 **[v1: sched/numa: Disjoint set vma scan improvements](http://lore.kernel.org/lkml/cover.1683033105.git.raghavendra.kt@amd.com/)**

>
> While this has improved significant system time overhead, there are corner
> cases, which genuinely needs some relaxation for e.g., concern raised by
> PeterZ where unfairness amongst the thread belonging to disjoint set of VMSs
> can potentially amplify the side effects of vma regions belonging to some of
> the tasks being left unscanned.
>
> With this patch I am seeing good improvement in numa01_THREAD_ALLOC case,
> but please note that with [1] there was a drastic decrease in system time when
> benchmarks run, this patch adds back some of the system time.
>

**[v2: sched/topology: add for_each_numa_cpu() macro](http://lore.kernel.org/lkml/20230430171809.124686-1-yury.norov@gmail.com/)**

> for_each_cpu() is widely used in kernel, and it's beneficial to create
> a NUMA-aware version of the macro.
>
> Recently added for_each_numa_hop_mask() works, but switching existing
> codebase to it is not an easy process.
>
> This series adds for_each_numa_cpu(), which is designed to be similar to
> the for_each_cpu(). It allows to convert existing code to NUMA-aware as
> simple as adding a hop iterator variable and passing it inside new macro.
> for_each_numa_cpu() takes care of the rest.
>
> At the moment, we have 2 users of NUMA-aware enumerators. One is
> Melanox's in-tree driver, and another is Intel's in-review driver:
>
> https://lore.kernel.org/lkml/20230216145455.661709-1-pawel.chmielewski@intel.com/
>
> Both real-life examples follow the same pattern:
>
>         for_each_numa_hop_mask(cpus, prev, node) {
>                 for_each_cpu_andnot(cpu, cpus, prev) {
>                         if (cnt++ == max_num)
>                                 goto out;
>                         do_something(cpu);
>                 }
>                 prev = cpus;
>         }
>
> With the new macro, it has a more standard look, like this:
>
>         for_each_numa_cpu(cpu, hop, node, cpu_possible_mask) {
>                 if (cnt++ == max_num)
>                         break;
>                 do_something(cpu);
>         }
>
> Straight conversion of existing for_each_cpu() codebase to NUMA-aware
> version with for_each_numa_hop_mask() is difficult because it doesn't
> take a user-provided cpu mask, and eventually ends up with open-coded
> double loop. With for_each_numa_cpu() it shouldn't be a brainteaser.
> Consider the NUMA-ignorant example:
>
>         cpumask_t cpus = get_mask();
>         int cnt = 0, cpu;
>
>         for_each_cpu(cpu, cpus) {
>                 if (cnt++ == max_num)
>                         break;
* * *
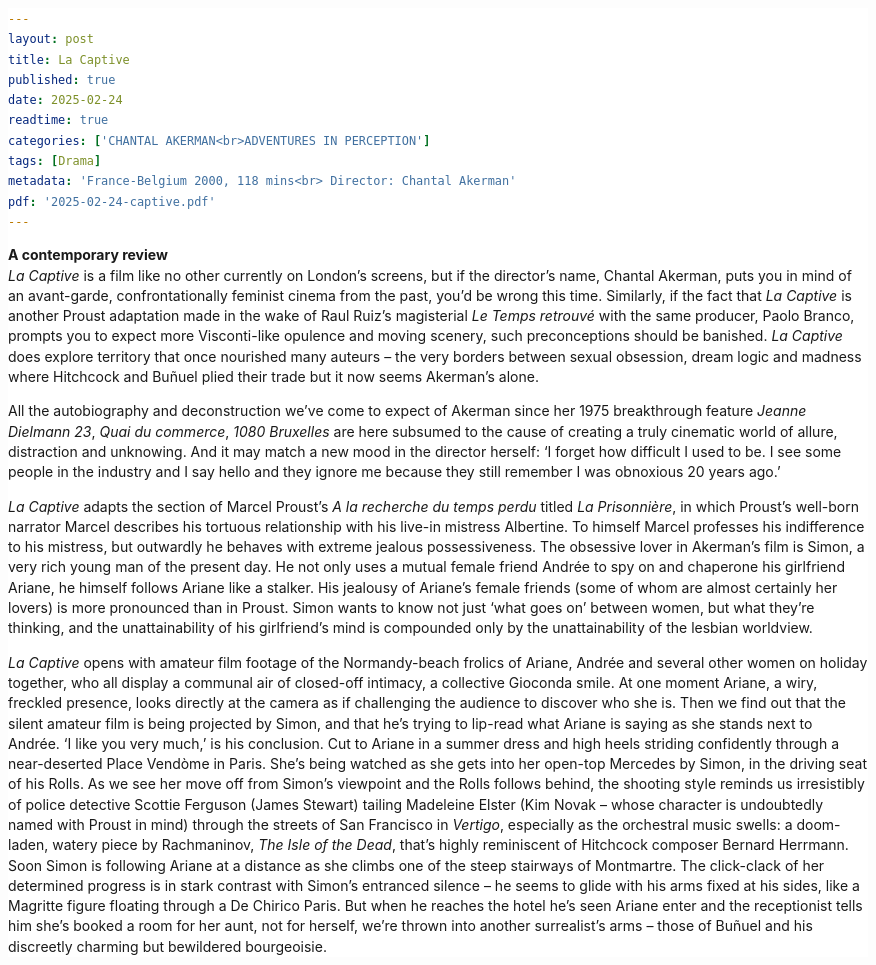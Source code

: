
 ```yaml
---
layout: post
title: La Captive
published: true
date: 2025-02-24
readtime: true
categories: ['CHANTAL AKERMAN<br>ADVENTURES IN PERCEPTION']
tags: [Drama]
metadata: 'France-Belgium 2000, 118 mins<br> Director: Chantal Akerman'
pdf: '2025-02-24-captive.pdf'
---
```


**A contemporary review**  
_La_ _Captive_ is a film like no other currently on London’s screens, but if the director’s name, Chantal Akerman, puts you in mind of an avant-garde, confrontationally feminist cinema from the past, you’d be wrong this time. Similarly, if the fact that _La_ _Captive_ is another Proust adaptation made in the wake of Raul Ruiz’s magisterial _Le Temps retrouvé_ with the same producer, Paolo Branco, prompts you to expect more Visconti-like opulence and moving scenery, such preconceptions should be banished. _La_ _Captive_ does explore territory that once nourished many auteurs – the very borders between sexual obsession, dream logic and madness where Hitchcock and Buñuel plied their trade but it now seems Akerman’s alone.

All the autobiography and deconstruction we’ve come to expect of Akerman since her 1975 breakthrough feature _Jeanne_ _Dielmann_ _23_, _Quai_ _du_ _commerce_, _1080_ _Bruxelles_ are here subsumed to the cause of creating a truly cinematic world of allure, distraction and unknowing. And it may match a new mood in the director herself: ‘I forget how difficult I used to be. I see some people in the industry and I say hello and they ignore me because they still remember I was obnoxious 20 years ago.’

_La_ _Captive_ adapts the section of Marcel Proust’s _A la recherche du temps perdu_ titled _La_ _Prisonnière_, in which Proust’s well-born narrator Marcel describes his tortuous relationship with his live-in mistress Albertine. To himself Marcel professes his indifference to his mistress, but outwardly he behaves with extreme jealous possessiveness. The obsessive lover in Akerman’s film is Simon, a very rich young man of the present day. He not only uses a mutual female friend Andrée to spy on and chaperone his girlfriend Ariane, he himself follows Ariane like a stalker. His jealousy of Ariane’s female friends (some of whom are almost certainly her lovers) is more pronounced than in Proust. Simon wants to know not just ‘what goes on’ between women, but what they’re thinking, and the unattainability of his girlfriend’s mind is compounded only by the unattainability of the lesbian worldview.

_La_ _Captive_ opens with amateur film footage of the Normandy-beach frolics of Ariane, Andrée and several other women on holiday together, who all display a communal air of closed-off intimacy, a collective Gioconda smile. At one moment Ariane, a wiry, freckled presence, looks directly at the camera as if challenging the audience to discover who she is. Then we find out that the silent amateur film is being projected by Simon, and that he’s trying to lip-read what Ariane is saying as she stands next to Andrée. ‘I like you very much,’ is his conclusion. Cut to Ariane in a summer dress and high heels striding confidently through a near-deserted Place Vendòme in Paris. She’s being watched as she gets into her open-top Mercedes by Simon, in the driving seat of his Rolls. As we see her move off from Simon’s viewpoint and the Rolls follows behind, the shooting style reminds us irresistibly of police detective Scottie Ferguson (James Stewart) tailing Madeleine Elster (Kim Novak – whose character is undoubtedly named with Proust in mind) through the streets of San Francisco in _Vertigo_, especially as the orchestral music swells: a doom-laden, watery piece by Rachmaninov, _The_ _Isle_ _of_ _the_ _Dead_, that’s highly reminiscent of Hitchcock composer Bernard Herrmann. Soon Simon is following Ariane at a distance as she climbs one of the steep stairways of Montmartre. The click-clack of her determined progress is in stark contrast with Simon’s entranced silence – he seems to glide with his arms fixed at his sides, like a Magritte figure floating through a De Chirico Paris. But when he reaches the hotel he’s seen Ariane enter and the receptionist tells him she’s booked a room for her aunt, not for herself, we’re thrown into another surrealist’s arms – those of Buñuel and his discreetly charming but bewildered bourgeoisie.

• [Requirement] From the records above, copy out the line with "beneficial to create", the line with "hop, node, cpu_possible_mask)", and every line between them, word for word.

• [Written answer]
> for_each_cpu() is widely used in kernel, and it's beneficial to create
> a NUMA-aware version of the macro.
>
> Recently added for_each_numa_hop_mask() works, but switching existing
> codebase to it is not an easy process.
>
> This series adds for_each_numa_cpu(), which is designed to be similar to
> the for_each_cpu(). It allows to convert existing code to NUMA-aware as
> simple as adding a hop iterator variable and passing it inside new macro.
> for_each_numa_cpu() takes care of the rest.
>
> At the moment, we have 2 users of NUMA-aware enumerators. One is
> Melanox's in-tree driver, and another is Intel's in-review driver:
>
> https://lore.kernel.org/lkml/20230216145455.661709-1-pawel.chmielewski@intel.com/
>
> Both real-life examples follow the same pattern:
>
>         for_each_numa_hop_mask(cpus, prev, node) {
>                 for_each_cpu_andnot(cpu, cpus, prev) {
>                         if (cnt++ == max_num)
>                                 goto out;
>                         do_something(cpu);
>                 }
>                 prev = cpus;
>         }
>
> With the new macro, it has a more standard look, like this:
>
>         for_each_numa_cpu(cpu, hop, node, cpu_possible_mask) {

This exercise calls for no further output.